Another common misconception is that the absence of an EM anomaly is evidence for the absence of a resistor and thus no hydrocarbons. Experienced EM interpreters know that absence of an EM anomaly merely indicates that there is no resistor with sufficient size and contrast to be detectable. Therefore sensitivity modeling, i.e. whether a target is detectable or not, is an important tool in EMGS’ evaluation software.
ROEC: Is CSEM strictly a marine method (offshore) or it can be adapted for onshore as well?

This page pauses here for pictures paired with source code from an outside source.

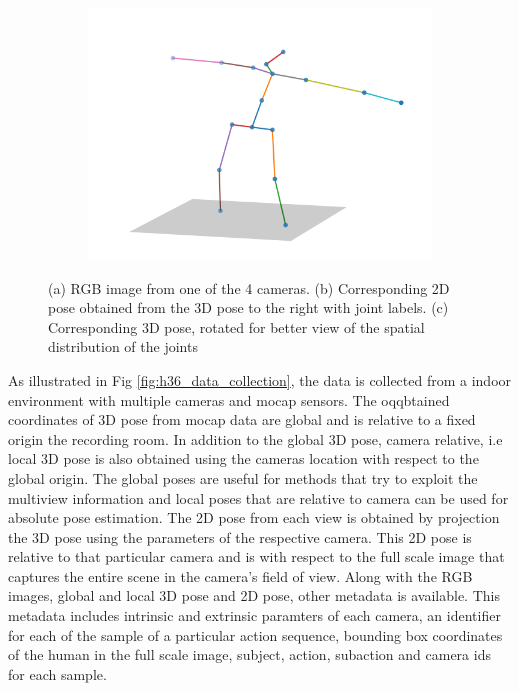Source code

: \begin{figure}
\begin{subfigure}[b]{0.3\textwidth}
        \caption{}
    \end{subfigure}
    \hfill
    \begin{subfigure}[b]{0.3\textwidth}
        \centering
        \includegraphics[width=\textwidth]{figures/h36_viz/h363d.png}
        \caption{}
    \end{subfigure}

    \caption{(a) RGB image from one of the 4 cameras. (b) Corresponding 2D pose obtained from the 3D pose to the right with joint labels. (c) Corresponding 3D pose, rotated for better view of the spatial distribution of the joints}

    \label{fig:h36_sample}
\end{figure}

As illustrated in Fig \ref{fig:h36_data_collection}, the data is collected from a indoor environment with multiple cameras and \ac{mocap} sensors. The oqqbtained coordinates of 3D pose from \ac{mocap} data are global and is relative to a fixed origin the recording room. In addition to the global 3D pose, camera relative, i.e local 3D pose is also obtained using the cameras location with respect to the global origin. The global poses are useful for methods that try to exploit the multiview information and local poses that are relative to camera can be used for absolute pose estimation. The 2D pose from each view is obtained by projection the 3D pose using the parameters of the respective camera. This 2D pose is relative to that particular camera and is with respect to the full scale image that captures the entire scene in the camera's field of view. Along with the RGB images, global and local 3D pose and 2D pose, other metadata is available. This metadata includes intrinsic and extrinsic paramters of each camera, an identifier for each of the sample of a particular action sequence, bounding box coordinates of the human in the full scale image, subject, action, subaction and camera ids for each sample.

F.R.: In principle, CSEM may also be used for onshore exploration. However there are a number of practical reasons that make application onshore less attractive than offshore. The conductive seawater makes it easy to emit very high electric source currents and the ocean provides a filter for naturally occurring and cultural EM noise. This makes the marine environment ideal for acquiring very high quality EM data efficiently. Emitting a source current into soil is much more difficult and the same electrode coupling challenges occur on the receiver side when doing land EM measurements. Hence it takes significant effort to acquire good quality EM data onshore, which in turn makes it difficult to acquire large surveys in a cost effective way. Also the drilling cost onshore is lower, which impacts the value of information of EM data. For offshore exploration, the value of EM data can be tremendous.
ROEC: What is the main difference between CSEM and MTEM? Does EMGS offer both or only CSEM?
F.R.: EM methods can broadly be categorized into CSEM and MT methods. CSEM stands for Controlled-Source ElectroMagnetics. As the name suggests, this EM method uses an active source to excite electromagnetic fields that probe the subsurface and are measured on the earth’s surface. CSEM is used for mapping hydrocarbons. MT stands for MagnetoTellurics, which is a passive EM method exploiting naturally occurring electromagnetic fields that are generated in the earth’s ionosphere. MT can be used for structural applications such as imaging salt bodies and basalt layers. EMGS’ unique equipment can be used for both CSEM and MT measurements.
MTEM refers to a specific type of CSEM measurement, which was originally developed at the University of Edinburgh, Scotland. It stands for Multi-Transient ElectroMagnetics. The main characteristics of this CSEM measurement is that it uses a transient source pulse. EMGS in contrast uses a continuous source waveform that focuses the source power on a limited set of selected frequencies, typically 3-10 frequency peaks. Experience has shown that this provides better signal to noise ratio and allows for fast acquisition speeds of more than 4 knots. This is one of the reasons why the EMGS approach of acquiring CSEM data has seen the widest application and biggest commercial success.